- **PROBLEM REQUIREMENTS**
Among the lines of the records below, copy those that hold the word "AddressAssignments".

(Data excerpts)
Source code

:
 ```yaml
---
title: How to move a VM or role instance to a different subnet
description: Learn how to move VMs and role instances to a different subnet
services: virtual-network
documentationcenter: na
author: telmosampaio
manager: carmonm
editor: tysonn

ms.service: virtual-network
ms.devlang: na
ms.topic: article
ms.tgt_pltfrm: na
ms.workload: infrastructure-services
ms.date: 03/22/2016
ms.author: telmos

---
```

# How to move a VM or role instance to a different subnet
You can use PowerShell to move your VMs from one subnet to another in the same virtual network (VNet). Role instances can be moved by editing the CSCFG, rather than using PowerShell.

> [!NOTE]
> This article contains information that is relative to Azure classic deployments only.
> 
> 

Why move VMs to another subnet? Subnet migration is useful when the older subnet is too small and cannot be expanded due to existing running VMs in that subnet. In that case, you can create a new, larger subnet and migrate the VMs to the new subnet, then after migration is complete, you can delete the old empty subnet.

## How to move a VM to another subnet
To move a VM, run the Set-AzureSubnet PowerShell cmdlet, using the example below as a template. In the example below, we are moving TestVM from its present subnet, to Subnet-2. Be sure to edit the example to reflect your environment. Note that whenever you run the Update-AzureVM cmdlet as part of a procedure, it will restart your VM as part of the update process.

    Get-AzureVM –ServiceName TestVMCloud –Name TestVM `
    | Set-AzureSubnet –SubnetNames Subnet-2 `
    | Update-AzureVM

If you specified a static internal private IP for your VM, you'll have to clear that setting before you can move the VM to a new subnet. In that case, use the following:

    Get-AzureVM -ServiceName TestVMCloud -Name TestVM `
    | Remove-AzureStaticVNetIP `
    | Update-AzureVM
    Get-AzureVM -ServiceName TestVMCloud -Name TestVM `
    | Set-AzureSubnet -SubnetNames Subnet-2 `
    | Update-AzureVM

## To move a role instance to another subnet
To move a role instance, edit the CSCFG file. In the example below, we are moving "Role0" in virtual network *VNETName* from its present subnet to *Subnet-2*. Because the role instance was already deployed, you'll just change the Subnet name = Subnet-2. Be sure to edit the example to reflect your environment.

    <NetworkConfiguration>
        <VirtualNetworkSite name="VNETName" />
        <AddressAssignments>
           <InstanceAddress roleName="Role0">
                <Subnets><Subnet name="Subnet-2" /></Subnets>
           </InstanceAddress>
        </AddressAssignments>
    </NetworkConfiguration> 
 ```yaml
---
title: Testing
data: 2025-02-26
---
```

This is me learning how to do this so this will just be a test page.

- **OUTPUT OF THE EXERCISE**
        <AddressAssignments>
        </AddressAssignments>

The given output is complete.